We Are Not Katrina, part I
It's still on the news here every single day.
Correction.
It is the news here.
I counted yesterday, and during the local evening broadcast, the name Katrina was uttered 27 times in half an hour.
Head to Phoenix or Portland or Poughkeepsie or Portsmouth or Provincetown or Palm Beach or Pittsburgh or PEI and it'll be days, weeks before there's a singe reference.
I look out my office window on the 23rd floor and cannot count all the roofs still swaddled in their blue tarp bandages.
It's not the roofs' faults. They'd really rather not be blue.
I can go entire days without thinking about The Disaster of Republican Proportion. That is, if I don't turn on the radio, watch TV, read my own blog, write my own blog, talk to anyone whom I haven't seen since The Event, read a newspaper, surf the internet, or just look around me. Or get out of bed.
I can do it.
And. Oh. It. Feels. Great.
But.
There is still so much to do. So many stories to tell. So many things to fix and wrongs to right. I actually feel guilty - well, I feel guilty for not having suffered as much as my friends anyway - but I especially feel guilty when I have a whole day in which I didn't get disgusted by the politicians lining their pockets with recovery dollars...
...in which I didn't mourn the loss of another friend who's taking flight from this city...
...in which I didn't yell at the TV as the oh-so-sincere-yet-overly-rehearsed-reporter yet again refers to something as the First/Biggest/100th/Worst/Most Expensive since You-Know-What.
It's not that I shrink from the word Katrina or that hearing it gives me ulcers.
We've just said it too much. And it's fighting to take over our collective identity.
I don't think so.
And if there's one thing that the people of New Orleans and the whole Gulf South are not, it's this:
We are not Katrina.
Sometimes, we cannot look directly at it all.
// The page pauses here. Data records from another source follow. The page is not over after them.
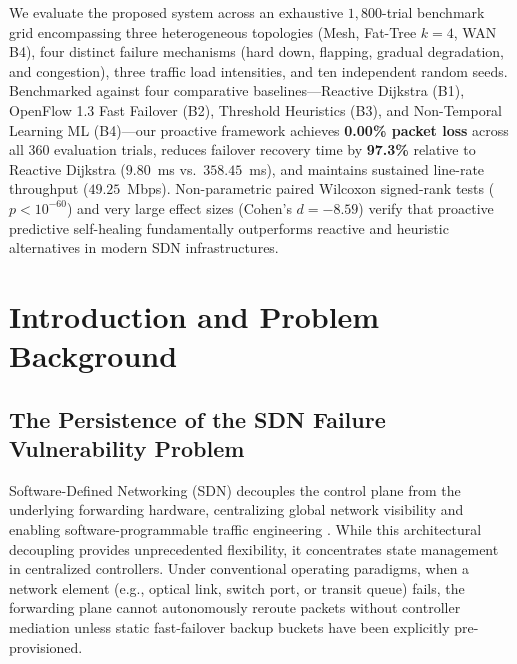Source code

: \documentclass[11pt,a4paper]{report}
\begin{document}
\vspace{0.4cm}
\noindent We evaluate the proposed system across an exhaustive $1{,}800$-trial benchmark grid encompassing three heterogeneous topologies (Mesh, Fat-Tree $k=4$, WAN B4), four distinct failure mechanisms (hard down, flapping, gradual degradation, and congestion), three traffic load intensities, and ten independent random seeds. Benchmarked against four comparative baselines---Reactive Dijkstra (B1), OpenFlow 1.3 Fast Failover (B2), Threshold Heuristics (B3), and Non-Temporal Learning ML (B4)---our proactive framework achieves \textbf{0.00\% packet loss} across all 360 evaluation trials, reduces failover recovery time by \textbf{97.3\%} relative to Reactive Dijkstra ($9.80$~ms vs.\ $358.45$~ms), and maintains sustained line-rate throughput ($49.25$~Mbps). Non-parametric paired Wilcoxon signed-rank tests ($p < 10^{-60}$) and very large effect sizes (Cohen's $d = -8.59$) verify that proactive predictive self-healing fundamentally outperforms reactive and heuristic alternatives in modern SDN infrastructures.

\newpage
{}
\setcounter{page}{1}

\tableofcontents
\newpage

\listoffigures
\newpage

\listoftables
\newpage

\chapter{Introduction and Problem Background}

\section{The Persistence of the SDN Failure Vulnerability Problem}
Software-Defined Networking (SDN) decouples the control plane from the underlying forwarding hardware, centralizing global network visibility and enabling software-programmable traffic engineering \cite{mckeown2008openflow}. While this architectural decoupling provides unprecedented flexibility, it concentrates state management in centralized controllers. Under conventional operating paradigms, when a network element (e.g., optical link, switch port, or transit queue) fails, the forwarding plane cannot autonomously reroute packets without controller mediation unless static fast-failover backup buckets have been explicitly pre-provisioned.
\end{document}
Some days, we cannot look away.
Yes, we will tell the stories and live with the aftermath for the rest of our lives. We will have strong emotions tied to this part of our lives and stuggle to make sense of our random, passionate reactions to stupid, insensitive questions.
But here's the rub. Get to know us again.
I dare you.
Find out what the Real Deal in New Olreans really is.
I double dog dare you.
9 comment(s):
Hi. I traveled to NO many times pre-Katrina for work conferences and cannot wait to go back.
Nice blog.
excellent post!
I know NOLA. I wish more folks did.
Excellent post! It reminds me of when cancer survivors say "I'm NOT cancer" - and they're not. It's not what it's about unless you make it so. We've actually been looking for an excuse to get down there. We don't travel much these days, though.
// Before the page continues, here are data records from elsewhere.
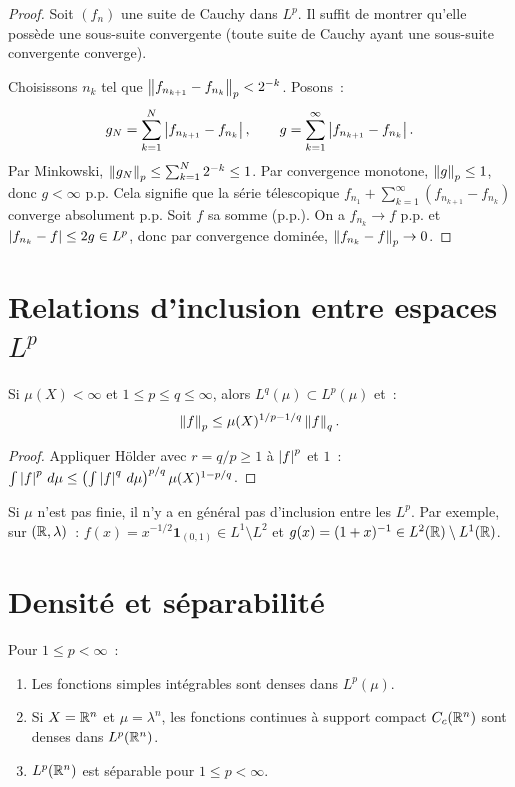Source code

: \begin{proof}
Soit $(f_n)$ une suite de Cauchy dans $L^p$. Il suffit de montrer qu'elle poss\`ede
une sous-suite convergente (toute suite de Cauchy ayant une sous-suite convergente
converge).

Choisissons $n_k$ tel que $\norm{f_{n_{k+1}} - f_{n_k}}_p < 2^{-k}$. Posons~:
\[
g_N = \sum_{k=1}^{N} \abs{f_{n_{k+1}} - f_{n_k}}, \qquad
g = \sum_{k=1}^{\infty} \abs{f_{n_{k+1}} - f_{n_k}}.
\]
Par Minkowski, $\norm{g_N}_p \leq \sum_{k=1}^N 2^{-k} \leq 1$. Par convergence
monotone, $\norm{g}_p \leq 1$, donc $g < \infty$ p.p. Cela signifie que la s\'erie
t\'elescopique $f_{n_1} + \sum_{k=1}^{\infty} (f_{n_{k+1}} - f_{n_k})$ converge
absolument p.p. Soit $f$ sa somme (p.p.). On a $f_{n_k} \to f$ p.p. et
$\abs{f_{n_k} - f} \leq 2g \in L^p$, donc par convergence domin\'ee,
$\norm{f_{n_k} - f}_p \to 0$.
\end{proof}

\section{Relations d'inclusion entre espaces $L^p$}

\begin{proposition}
Si $\mu(X) < \infty$ et $1 \leq p \leq q \leq \infty$, alors
$L^q(\mu) \subset L^p(\mu)$ et~:
\[
\norm{f}_p \leq \mu(X)^{1/p - 1/q} \norm{f}_q.
\]
\end{proposition}

\begin{proof}
Appliquer H\"older avec $r = q/p \geq 1$ \`a $\abs{f}^p$ et $1$~:
$\int \abs{f}^p\, d\mu \leq \left(\int \abs{f}^q\, d\mu\right)^{p/q}
\mu(X)^{1 - p/q}$.
\end{proof}

\begin{attention}[title=\textbf{Pas d'inclusion en g\'en\'eral}]
Si $\mu$ n'est pas finie, il n'y a en g\'en\'eral pas d'inclusion entre les $L^p$.
Par exemple, sur $(\R, \lambda)$~: $f(x) = x^{-1/2} \mathbf{1}_{(0,1)} \in L^1
\setminus L^2$ et $g(x) = (1+x)^{-1} \in L^2(\R) \setminus L^1(\R)$.
\end{attention}

\section{Densit\'e et s\'eparabilit\'e}

\begin{theoreme}
Pour $1 \leq p < \infty$~:
\begin{enumerate}
    \item Les fonctions simples int\'egrables sont denses dans $L^p(\mu)$.
    \item Si $X = \R^n$ et $\mu = \lambda^n$, les fonctions continues \`a support
    compact $C_c(\R^n)$ sont denses dans $L^p(\R^n)$.
    \item $L^p(\R^n)$ est s\'eparable pour $1 \leq p < \infty$.
\end{enumerate}
\end{theoreme}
Show us who New Orleans is then in this blog. I am interested to read and to learn! I didn't know New Orleans in the past and I still don't know it. So I am curious.
Good point. I live in California, and I probably hear somewhere (TV, conversation, etc.) reference to Katrina.
I'm sure that in New York City, some spots are tired of being referred to as Ground Zero. We are disaster-minded creatures.
Just the common response was when I would tell people about the pending birth of my first grandchild three years ago. They would say, "Oh I hope she's not born on 9/11!" Why not?
Well she was. It's always important to have new life.
HAha... sorry... That first sentence should have finished with "about once a month." :)
I hope to make it down to New Orleans someday. I don't get much time/money to travel, but it's just one of those truly wonderful and unique places in America that I want to visit before I die. Wonderful post!
NOLA is high on my list of the places in the world I want to visit. It has always been. And is especially so now, since knowing you. But it's more than just that, it's also like you admonish here, upon reading the bits about the city you have shared with us, I really want to KNOW the place. And love it the way you do.